### Stored entries

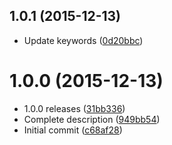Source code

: <a name="1.0.1"></a>
## 1.0.1 (2015-12-13)


* Update keywords ([0d20bbc](https://github.com/kikobeats/async.whilst/commit/0d20bbc))



<a name="1.0.0"></a>
# 1.0.0 (2015-12-13)


* 1.0.0 releases ([31bb336](https://github.com/kikobeats/async.whilst/commit/31bb336))
* Complete description ([949bb54](https://github.com/kikobeats/async.whilst/commit/949bb54))
* Initial commit ([c68af28](https://github.com/kikobeats/async.whilst/commit/c68af28))



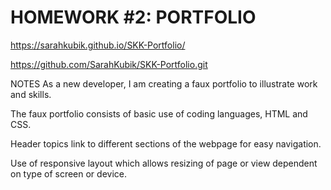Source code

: 
# HOMEWORK #2: PORTFOLIO

<https://sarahkubik.github.io/SKK-Portfolio/>

<https://github.com/SarahKubik/SKK-Portfolio.git>

NOTES
As a new developer, I am creating a faux portfolio to illustrate work and skills.

The faux portfolio consists of basic use of coding languages, HTML and CSS.

Header topics link to different sections of the webpage for easy navigation.

Use of responsive layout which allows resizing of page or view dependent on type of screen or device.
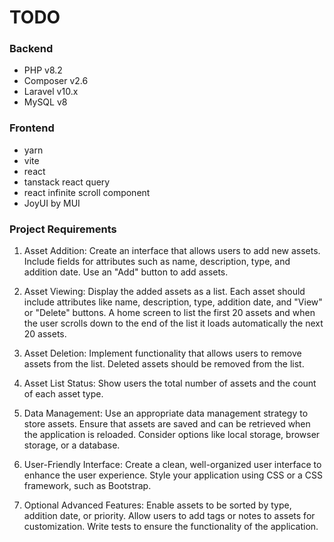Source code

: # TODO

### Backend
- PHP v8.2
- Composer v2.6
- Laravel v10.x
- MySQL v8

### Frontend
- yarn
- vite
- react
- tanstack react query
- react infinite scroll component
- JoyUI by MUI

### Project Requirements
1. Asset Addition:
Create an interface that allows users to add new assets.
Include fields for attributes such as name, description, type, and addition date.
Use an "Add" button to add assets.

2. Asset Viewing:
Display the added assets as a list.
Each asset should include attributes like name, description, type, addition date, and "View" or "Delete" buttons.
A home screen to list the first 20 assets and when the user scrolls down to the end of the list it loads automatically the next 20 assets.

3. Asset Deletion:
Implement functionality that allows users to remove assets from the list.
Deleted assets should be removed from the list.

4. Asset List Status:
Show users the total number of assets and the count of each asset type.

5. Data Management:
Use an appropriate data management strategy to store assets.
Ensure that assets are saved and can be retrieved when the application is reloaded. Consider options like local storage, browser storage, or a database.

6. User-Friendly Interface:
Create a clean, well-organized user interface to enhance the user experience.
Style your application using CSS or a CSS framework, such as Bootstrap.

7. Optional Advanced Features:
Enable assets to be sorted by type, addition date, or priority.
Allow users to add tags or notes to assets for customization.
Write tests to ensure the functionality of the application.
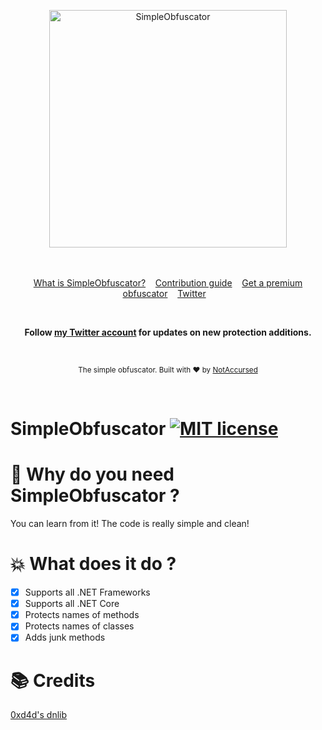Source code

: <p align="center">
    <img width="380" height="380" src="https://i.imgur.com/kDkwJB9.png" alt="SimpleObfuscator">
    <br>
    <br>
    <br>
</p>

<p align="center">
    <a href="https://github.com/NotAccursed/SimpleObfuscator/wiki/Home--Simple-Obfuscator">What is SimpleObfuscator?</a>&nbsp;&nbsp;&nbsp;
    <a href="https://github.com/NotAccursed/SimpleObfuscator/issues">Contribution guide</a>&nbsp;&nbsp;&nbsp;
    <a href="https://cyphor.net">Get a premium obfuscator</a>&nbsp;&nbsp;&nbsp;
    <a href="https://twitter.com/NAccursed">Twitter</a>&nbsp;&nbsp;&nbsp;
</p>

<br>

<p align="center">
    <b>Follow <a href="https://twitter.com/NAccursed">my Twitter account</a> for updates on new protection additions.</b>
</p>

<br>

<p align="center">
  <sub>The simple obfuscator. Built with ❤︎ by <a href="https://twitter.com/NAccursed">NotAccursed</a></sub>
</p>
<br>

# SimpleObfuscator [![MIT license](https://img.shields.io/badge/License-MIT-blue.svg)](https://lbesson.mit-license.org/)


# 📜 Why do you need SimpleObfuscator ?

You can learn from it! The code is really simple and clean!

# 💥 What does it do ?

- [x] Supports all .NET Frameworks
- [x] Supports all .NET Core 
- [x] Protects names of methods
- [x] Protects names of classes
- [x] Adds junk methods

# 📚 Credits 

[0xd4d's dnlib](https://github.com/0xd4d/dnlib/)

### Description of the task
A single number is expected: the count of lines in the preceding entries that contain "nbsp".

### Answer to this task
4